Scan the data beneath this task and copy each line that includes "عمومی".

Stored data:
"""

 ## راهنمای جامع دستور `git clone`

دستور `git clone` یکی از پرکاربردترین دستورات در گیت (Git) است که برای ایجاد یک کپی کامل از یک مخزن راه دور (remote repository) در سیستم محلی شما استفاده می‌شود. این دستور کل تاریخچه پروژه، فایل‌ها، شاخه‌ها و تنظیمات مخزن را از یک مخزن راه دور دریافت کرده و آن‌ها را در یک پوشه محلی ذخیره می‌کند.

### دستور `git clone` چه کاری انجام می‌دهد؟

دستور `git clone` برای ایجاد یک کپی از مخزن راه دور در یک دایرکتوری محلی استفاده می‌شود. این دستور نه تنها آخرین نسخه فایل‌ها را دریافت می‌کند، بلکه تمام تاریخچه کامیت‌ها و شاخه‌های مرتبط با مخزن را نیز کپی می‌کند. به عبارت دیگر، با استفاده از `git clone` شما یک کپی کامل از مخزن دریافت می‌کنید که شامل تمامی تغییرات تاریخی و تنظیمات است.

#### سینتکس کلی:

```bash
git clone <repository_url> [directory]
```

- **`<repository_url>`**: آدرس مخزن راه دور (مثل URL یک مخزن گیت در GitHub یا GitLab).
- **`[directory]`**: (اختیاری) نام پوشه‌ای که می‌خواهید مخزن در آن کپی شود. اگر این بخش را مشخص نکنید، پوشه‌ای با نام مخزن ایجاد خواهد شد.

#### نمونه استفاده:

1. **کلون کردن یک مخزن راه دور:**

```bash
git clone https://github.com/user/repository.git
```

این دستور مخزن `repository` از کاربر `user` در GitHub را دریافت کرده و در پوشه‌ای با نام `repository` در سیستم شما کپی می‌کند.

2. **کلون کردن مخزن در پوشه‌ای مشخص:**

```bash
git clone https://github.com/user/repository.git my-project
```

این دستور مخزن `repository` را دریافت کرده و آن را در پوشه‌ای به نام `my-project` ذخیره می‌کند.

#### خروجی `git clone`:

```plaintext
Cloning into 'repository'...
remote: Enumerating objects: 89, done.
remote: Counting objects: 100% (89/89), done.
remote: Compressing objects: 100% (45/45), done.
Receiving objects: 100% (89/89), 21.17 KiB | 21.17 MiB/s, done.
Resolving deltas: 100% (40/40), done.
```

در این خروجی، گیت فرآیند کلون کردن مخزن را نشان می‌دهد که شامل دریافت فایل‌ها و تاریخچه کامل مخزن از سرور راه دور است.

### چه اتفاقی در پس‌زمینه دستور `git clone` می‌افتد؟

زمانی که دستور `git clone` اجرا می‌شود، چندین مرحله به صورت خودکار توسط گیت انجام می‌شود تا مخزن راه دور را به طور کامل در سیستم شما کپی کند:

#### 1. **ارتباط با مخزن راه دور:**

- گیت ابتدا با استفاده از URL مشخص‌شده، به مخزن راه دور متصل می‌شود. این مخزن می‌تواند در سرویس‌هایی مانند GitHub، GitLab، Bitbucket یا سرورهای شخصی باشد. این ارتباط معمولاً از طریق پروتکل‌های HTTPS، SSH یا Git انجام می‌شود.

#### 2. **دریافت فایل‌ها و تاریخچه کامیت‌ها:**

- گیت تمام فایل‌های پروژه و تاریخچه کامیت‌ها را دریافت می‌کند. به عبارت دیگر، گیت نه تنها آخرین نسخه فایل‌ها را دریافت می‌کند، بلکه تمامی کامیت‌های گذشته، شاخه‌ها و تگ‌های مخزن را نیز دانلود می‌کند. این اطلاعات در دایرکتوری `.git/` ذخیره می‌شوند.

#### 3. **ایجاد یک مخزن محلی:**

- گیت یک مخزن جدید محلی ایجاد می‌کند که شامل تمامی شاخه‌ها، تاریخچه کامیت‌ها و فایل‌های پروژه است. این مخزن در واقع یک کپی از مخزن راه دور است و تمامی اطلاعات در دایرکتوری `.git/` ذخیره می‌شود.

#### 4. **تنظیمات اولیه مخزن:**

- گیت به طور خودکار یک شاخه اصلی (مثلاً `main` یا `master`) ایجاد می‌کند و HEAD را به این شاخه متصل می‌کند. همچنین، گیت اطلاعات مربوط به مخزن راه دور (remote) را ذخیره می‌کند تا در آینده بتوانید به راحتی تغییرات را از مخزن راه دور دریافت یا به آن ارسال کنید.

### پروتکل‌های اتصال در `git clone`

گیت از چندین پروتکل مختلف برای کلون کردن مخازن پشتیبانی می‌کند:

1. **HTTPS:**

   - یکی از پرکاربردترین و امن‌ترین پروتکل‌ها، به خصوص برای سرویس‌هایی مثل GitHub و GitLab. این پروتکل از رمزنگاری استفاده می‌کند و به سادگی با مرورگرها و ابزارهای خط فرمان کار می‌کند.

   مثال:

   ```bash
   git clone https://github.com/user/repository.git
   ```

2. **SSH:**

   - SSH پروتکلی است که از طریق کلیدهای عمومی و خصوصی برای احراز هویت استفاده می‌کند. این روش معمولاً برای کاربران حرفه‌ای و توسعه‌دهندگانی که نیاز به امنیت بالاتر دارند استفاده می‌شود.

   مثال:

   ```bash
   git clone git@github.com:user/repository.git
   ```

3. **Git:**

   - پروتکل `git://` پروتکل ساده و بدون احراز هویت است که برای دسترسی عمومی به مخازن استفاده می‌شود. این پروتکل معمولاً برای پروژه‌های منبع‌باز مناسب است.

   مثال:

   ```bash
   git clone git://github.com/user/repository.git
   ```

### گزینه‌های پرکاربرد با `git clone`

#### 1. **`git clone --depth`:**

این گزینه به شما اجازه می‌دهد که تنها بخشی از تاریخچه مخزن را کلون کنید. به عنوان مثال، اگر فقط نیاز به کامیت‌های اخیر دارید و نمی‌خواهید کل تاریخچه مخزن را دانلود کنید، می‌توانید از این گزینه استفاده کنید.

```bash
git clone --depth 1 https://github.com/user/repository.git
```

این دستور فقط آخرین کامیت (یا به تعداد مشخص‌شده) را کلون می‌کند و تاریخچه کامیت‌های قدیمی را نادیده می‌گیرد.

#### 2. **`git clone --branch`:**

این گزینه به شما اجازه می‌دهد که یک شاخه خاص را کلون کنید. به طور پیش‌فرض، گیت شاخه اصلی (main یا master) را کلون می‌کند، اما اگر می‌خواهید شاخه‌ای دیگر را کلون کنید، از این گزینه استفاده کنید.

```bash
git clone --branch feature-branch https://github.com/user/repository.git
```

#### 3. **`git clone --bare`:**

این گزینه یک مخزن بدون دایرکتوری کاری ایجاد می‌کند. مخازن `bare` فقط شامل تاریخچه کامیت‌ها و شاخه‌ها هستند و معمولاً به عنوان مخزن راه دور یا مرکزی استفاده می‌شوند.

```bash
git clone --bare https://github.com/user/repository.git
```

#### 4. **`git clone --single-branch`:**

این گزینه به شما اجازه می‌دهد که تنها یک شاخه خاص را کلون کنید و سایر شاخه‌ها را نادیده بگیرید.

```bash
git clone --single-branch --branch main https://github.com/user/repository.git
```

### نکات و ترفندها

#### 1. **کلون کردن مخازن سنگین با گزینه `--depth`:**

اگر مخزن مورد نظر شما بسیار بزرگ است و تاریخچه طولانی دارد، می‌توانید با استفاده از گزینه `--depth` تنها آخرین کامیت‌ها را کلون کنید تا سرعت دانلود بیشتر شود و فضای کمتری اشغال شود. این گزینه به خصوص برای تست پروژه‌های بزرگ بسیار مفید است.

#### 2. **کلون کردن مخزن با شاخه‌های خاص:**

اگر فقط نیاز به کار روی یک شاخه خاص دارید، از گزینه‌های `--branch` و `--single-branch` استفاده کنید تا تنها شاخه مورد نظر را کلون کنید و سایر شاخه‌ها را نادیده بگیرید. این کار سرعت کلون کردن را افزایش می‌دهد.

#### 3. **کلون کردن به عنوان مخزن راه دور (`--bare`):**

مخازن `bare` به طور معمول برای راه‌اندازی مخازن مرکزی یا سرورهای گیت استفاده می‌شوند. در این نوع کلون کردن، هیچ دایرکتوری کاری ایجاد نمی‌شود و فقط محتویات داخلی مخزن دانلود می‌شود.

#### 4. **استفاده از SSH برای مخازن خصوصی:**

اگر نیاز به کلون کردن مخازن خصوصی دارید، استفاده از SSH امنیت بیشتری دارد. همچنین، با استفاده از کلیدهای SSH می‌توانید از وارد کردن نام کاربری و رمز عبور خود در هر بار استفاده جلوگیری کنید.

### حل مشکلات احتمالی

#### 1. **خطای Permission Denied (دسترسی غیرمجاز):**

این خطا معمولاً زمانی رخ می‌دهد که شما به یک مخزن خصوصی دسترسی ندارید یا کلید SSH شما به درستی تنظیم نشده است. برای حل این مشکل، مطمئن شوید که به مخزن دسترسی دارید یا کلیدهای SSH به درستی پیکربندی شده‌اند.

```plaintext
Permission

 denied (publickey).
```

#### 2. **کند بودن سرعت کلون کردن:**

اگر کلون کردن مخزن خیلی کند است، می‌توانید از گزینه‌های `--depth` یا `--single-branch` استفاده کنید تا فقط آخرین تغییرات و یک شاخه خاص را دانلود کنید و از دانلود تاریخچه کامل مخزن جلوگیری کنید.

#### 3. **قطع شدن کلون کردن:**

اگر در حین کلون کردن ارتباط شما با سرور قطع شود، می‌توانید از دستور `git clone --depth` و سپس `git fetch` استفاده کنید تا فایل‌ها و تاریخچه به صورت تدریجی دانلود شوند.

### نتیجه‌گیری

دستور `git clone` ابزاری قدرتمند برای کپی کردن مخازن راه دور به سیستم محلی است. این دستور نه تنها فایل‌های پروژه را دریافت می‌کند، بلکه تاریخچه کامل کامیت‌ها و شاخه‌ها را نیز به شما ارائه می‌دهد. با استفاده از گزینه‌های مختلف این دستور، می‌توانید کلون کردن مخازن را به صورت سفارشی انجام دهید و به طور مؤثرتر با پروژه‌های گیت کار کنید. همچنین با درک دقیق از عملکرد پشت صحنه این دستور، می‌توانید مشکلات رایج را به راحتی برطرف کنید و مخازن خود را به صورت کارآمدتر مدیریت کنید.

"""

> [Written answer]:
   - SSH پروتکلی است که از طریق کلیدهای عمومی و خصوصی برای احراز هویت استفاده می‌کند. این روش معمولاً برای کاربران حرفه‌ای و توسعه‌دهندگانی که نیاز به امنیت بالاتر دارند استفاده می‌شود.
   - پروتکل `git://` پروتکل ساده و بدون احراز هویت است که برای دسترسی عمومی به مخازن استفاده می‌شود. این پروتکل معمولاً برای پروژه‌های منبع‌باز مناسب است.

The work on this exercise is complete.